Our studies showed that hepatic CD8+ T cells and NK cells were the primary source of IFNγ in Mdr2-/- mice. Depletion of CD90.2+ cells, which are mainly T cells, significantly reduced the production of inflammatory cytokines including IFNγ, NK cell cytotoxicity and overall liver injury. Similar results were obtained in Mdr2-/-Rag1-/- mice, which lack T and B lymphocytes. Neutralisation of IFNγ in Mdr2-/- mice attenuated fibrotic remodeling indicated by reduced hydroxyproline level and reduced Sirius Red positive areas. Additionally the neutralization resulted in reduced frequencies of IFNγ producing NK cells and CD8+ T cells with reduced cytotoxic potential. Complete absence of IFNγ in the Mdr2-/-IFNγ-/- mice resulted in reduced hepatic mRNA expression of Cxcl9 and Cxcl10, both of which are highly induced in Mdr2-/- mice.

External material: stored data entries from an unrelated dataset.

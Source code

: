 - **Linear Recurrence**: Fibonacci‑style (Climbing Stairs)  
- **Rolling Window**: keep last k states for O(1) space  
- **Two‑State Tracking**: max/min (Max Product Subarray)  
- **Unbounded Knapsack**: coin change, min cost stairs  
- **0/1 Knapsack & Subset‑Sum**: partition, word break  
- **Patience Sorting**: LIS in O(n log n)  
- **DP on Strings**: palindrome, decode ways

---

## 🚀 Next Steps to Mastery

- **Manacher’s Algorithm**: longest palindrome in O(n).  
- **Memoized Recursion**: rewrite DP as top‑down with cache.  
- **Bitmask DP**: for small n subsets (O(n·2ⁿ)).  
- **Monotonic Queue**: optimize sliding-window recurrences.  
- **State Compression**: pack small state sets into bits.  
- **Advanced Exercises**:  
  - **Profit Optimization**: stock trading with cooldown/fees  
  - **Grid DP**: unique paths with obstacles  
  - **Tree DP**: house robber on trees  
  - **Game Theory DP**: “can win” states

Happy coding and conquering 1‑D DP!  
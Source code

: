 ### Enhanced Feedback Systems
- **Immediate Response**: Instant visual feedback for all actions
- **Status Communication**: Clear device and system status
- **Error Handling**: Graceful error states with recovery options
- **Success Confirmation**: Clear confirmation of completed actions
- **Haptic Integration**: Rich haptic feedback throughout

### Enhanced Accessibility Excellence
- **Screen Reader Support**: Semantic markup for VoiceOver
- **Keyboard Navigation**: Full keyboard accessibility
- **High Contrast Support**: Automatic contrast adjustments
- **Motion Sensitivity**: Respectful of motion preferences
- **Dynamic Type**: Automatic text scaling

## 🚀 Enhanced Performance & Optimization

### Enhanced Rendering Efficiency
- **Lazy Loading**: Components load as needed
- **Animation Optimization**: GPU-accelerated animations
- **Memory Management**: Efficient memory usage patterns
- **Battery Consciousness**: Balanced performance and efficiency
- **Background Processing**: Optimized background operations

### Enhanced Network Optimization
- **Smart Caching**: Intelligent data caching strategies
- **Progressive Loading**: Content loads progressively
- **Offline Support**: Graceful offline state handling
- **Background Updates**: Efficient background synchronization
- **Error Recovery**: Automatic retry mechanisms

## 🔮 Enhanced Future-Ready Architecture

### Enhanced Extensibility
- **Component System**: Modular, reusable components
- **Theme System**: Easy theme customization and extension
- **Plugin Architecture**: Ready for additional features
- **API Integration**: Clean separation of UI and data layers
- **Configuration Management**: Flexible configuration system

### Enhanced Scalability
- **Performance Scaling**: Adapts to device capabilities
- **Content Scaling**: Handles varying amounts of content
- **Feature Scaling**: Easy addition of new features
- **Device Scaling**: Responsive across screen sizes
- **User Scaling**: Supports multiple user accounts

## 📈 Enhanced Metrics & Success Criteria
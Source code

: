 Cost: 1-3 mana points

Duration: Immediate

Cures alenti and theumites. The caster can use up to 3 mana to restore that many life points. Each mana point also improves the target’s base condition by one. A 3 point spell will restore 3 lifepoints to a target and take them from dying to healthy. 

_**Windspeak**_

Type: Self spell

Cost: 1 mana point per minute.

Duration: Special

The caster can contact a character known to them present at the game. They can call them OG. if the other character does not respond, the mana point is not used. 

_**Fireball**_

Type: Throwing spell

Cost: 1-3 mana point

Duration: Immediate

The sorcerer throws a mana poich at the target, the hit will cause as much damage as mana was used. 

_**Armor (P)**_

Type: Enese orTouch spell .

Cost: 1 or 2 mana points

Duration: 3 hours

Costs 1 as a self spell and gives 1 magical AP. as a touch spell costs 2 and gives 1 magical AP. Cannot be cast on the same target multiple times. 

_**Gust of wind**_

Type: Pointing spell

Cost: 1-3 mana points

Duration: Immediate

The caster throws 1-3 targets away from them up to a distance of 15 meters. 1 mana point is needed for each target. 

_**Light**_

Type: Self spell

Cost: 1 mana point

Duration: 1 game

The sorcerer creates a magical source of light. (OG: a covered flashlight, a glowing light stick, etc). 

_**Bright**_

The frequencies of NK cells and CD8 T cells expressing granzyme B and TRAIL were significantly reduced in the Mdr2-/-IFNγ-/- mice in comparison to Mdr2-/-. Mdr2-/-IFNγ-/- mice also showed reduced fibrosis displayed by significantly reduced col3a1 gene expression, hydroxyproline level and Sirius Red positive areas.

Overall the data suggests, that CD8+ T cells and NK cells are one of the major producers of IFNγ in Mdr2-/-mice. Moreover IFNγ appears to have profibrotic properties in the Mdr2-/-mice, since absence of IFNγ reduces the fibrotic response. Further experiments will be performed to elucidate the role of IFNγ in PSC progression with special focus on downstream targets of the IFNγ signaling pathways and induction of cytotoxicity in liver lymphocytes.